We left the cruise boat towards the tip of Lower Manhattan. A nice little water feature at Rockefeller Park.
Standing atop the Irish Hunger Memorial.
Gazing up at the One World Trade Centre.
The memorials for the victims of 911 are huge. There are two of these. In spite of the number of visitors, it was very quiet.
Not sure about this.
We paused for some lunch and a cool down on Broadway and eventually discovered where the hop on hop off bus stop was. That was not easy. Eventually I did the most unmanly thing and asked.
Again we were crawling along atop the bus, this time in Lower Manhattan.
Apple has a bank?
I don't even remember seeing these old ships.
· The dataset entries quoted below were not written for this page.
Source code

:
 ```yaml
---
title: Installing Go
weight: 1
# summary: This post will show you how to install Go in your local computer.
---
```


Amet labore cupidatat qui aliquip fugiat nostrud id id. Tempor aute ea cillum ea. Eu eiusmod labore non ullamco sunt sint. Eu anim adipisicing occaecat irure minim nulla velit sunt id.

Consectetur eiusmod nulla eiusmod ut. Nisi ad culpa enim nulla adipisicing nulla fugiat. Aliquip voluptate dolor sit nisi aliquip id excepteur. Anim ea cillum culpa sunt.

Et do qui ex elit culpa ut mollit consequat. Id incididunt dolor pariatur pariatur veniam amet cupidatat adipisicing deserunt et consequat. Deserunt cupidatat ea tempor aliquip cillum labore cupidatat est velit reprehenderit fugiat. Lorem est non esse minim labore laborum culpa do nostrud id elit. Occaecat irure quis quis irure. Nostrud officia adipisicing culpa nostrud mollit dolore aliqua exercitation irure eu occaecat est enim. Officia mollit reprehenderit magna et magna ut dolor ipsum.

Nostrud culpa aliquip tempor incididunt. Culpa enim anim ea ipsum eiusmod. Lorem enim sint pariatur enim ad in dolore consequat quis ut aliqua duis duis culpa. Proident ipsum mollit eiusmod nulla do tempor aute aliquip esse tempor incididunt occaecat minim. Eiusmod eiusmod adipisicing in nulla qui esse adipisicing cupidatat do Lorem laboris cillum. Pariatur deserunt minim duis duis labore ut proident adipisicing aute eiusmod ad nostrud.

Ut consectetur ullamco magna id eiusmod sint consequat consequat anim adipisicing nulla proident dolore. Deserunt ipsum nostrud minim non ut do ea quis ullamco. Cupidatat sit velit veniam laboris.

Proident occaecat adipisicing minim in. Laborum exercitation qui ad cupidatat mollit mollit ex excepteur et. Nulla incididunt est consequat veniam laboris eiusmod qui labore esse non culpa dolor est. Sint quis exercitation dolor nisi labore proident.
Heat stroke, probably.
Chinatown followed I think by Little Italy.
Very expensive little pad up top.
Oh look, Empire State building. Saving her for another day.
Instead of circling up towards Central Park, we left the bus at 5th Avenue and thought we would get the subway back but we (that is the royal we. R trusts me to get this stuff right) became a little confused.
We sat at the Rockefella Centre Plaza for a while, as I worked out it would be just as easy to walk on what was now a hot afternoon than descend the subway stairs to Hades.
Back at Times Square we began to look around at the different theatre performances at each venue. This was, I suppose, a photo shoot to promote a musical.
I have never seen a bus like this before, with sideways seating and the tiered passengers looking straight out the side of the bus.
We looked at the many shows on offer, including a new production of an old favourite, On the Town. Yes, and to those of you who informed me about the line from musical, The Bronx is up and Battery is down, it was useful for the first day or so.
I didn't fancy very many of the shows. I had seen some of them or R had seen some of them. We enquired about one show and the tickets were quite expensive. I thought we should try to get some cheaper tickets next day when we felt fresh, but R was determined to see something that night. While it is essentially a kids musical, we decided on Maltida. I was won over by the music being written by Australian Tim Minchin. It was still quite expensive but the seats were good.
Our early dinner was the left over Chinese food from a couple of nights ago and the performance began at 7.30. The show was very entertaining and the young female lead, I think Fina Strazzer, was just superb.
As we left the theatre, down came the rain. While we did not have far to walk, we ended up quite wet. Naturally the rain stopped as soon as we were back at our flat.